Canada has enacted an assisted dying bill on July 2016, but its limitations to mature minors, mentally ill, and people with degenerative disorders only have citizens travel to Switzerland to end their lives. About 131 Canadians have signed up with Dignitas, a Swiss company that promotes the right to determine one's end of life.

CEO of Canadian advocacy group Dying with Dignity Canada Shanaaz Gokool told CBC News Canada that there is a significant number of people who should be covered under the euthanasia law, but aren't, thus, they ended up traveling to Dignitas in Switzerland to die. The Supreme Court of Canada decision in the Carter case is too restrictive, and that's forcing people to go abroad to die, she said.

"We would hope that with the Supreme Court decision on Carter that people wouldn't have to resort to these measures, and it's very unfortunate that people have to be separated from their friends, families, communities at their most vulnerable time in their lives, when they are having an assisted death," Gokool said.

According to the same report, a certain Monique Hamel called Dignitas for help because she did not qualify under the new Canadian law despite having a chronic neurological disorder for 20 years. "I will die with strangers who are more courageous and humane than our doctors and our decision makers," she said.

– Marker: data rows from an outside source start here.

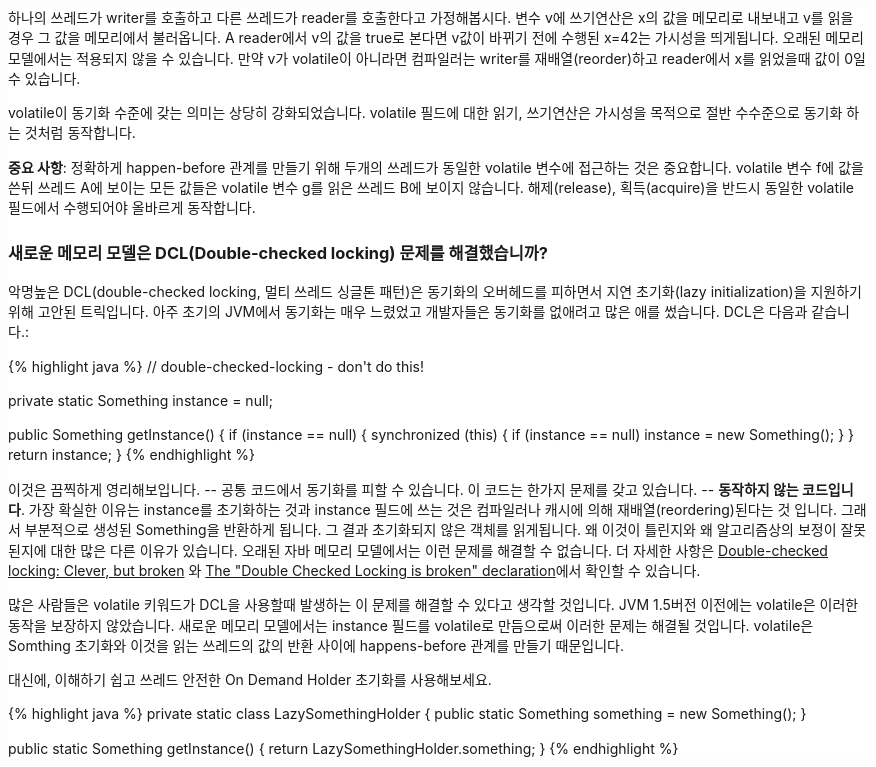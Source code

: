 하나의 쓰레드가 writer를 호출하고 다른 쓰레드가 reader를 호출한다고 가정해봅시다. 변수 v에 쓰기연산은 x의 값을 메모리로 내보내고 v를 읽을 경우 그 값을 메모리에서 불러옵니다. A reader에서 v의 값을 true로 본다면 v값이 바뀌기 전에 수행된 x=42는 가시성을 띄게됩니다. 오래된 메모리 모델에서는 적용되지 않을 수 있습니다. 만약 v가 volatile이 아니라면 컴파일러는 writer를 재배열(reorder)하고 reader에서 x를 읽었을때 값이 0일 수 있습니다.

volatile이 동기화 수준에 갖는 의미는 상당히 강화되었습니다. volatile 필드에 대한 읽기, 쓰기연산은 가시성을 목적으로 절반 수수준으로 동기화 하는 것처럼 동작합니다.

**중요 사항**: 정확하게 happen-before 관계를 만들기 위해 두개의 쓰레드가 동일한 volatile 변수에 접근하는 것은 중요합니다. volatile 변수 f에 값을 쓴뒤 쓰레드 A에 보이는 모든 값들은 volatile 변수 g를 읽은 쓰레드 B에 보이지 않습니다. 해제(release), 획득(acquire)을 반드시 동일한 volatile 필드에서 수행되어야 올바르게 동작합니다.

### 새로운 메모리 모델은 DCL(Double-checked locking) 문제를 해결했습니까?

악명높은 DCL(double-checked locking, 멀티 쓰레드 싱글톤 패턴)은 동기화의 오버헤드를 피하면서 지연 초기화(lazy initialization)을 지원하기 위해 고안된 트릭입니다. 아주 초기의 JVM에서 동기화는 매우 느렸었고 개발자들은 동기화를 없애려고 많은 애를 썼습니다. DCL은 다음과 같습니다.:

{% highlight java %}
// double-checked-locking - don't do this!

private static Something instance = null;

public Something getInstance() {
  if (instance == null) {
    synchronized (this) {
      if (instance == null)
        instance = new Something();
    }
  }
  return instance;
}
{% endhighlight %}

이것은 끔찍하게 영리해보입니다. -- 공통 코드에서 동기화를 피할 수 있습니다. 이 코드는 한가지 문제를 갖고 있습니다. -- **동작하지 않는 코드입니다**. 가장 확실한 이유는 instance를 초기화하는 것과 instance 필드에 쓰는 것은 컴파일러나 캐시에 의해 재배열(reordering)된다는 것 입니다. 그래서 부분적으로 생성된 Something을 반환하게 됩니다. 그 결과 초기화되지 않은 객체를 읽게됩니다. 왜 이것이 틀린지와 왜 알고리즘상의 보정이 잘못된지에 대한 많은 다른 이유가 있습니다. 오래된 자바 메모리 모델에서는 이런 문제를 해결할 수 없습니다. 더 자세한 사항은 [Double-checked locking: Clever, but broken](http://www.javaworld.com/article/2074979/java-concurrency/double-checked-locking--clever--but-broken.html) 와 [The "Double Checked Locking is broken" declaration](http://www.cs.umd.edu/~pugh/java/memoryModel/DoubleCheckedLocking.html)에서 확인할 수 있습니다. 

많은 사람들은 volatile 키워드가 DCL을 사용할때 발생하는 이 문제를 해결할 수 있다고 생각할 것입니다. JVM 1.5버전 이전에는 volatile은 이러한 동작을 보장하지 않았습니다. 새로운 메모리 모델에서는 instance 필드를 volatile로 만듬으로써 이러한 문제는 해결될 것입니다. volatile은 Somthing 초기화와 이것을 읽는 쓰레드의 값의 반환 사이에 happens-before 관계를 만들기 때문입니다.

대신에, 이해하기 쉽고 쓰레드 안전한 On Demand Holder 초기화를 사용해보세요.

{% highlight java %}
private static class LazySomethingHolder {
  public static Something something = new Something();
}

public static Something getInstance() {
  return LazySomethingHolder.something;
}
{% endhighlight %}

Hamel was reportedly "forced her to die far from home and loved ones" after spending over $20,000 in medical and travel costs. Dignitas stats showed that a total of 7,764 from around the globe had joined their membership program, with 201 of these individuals decided to be euthanized in Switzerland.

Many Canadians have written emails and letters and rung phone numbers of the parliament asking to amend the law and allow them to have an assisted death. Spokesman for a justice minister, David Taylor said that there would be reviews on the clamors with the report due in December 2018.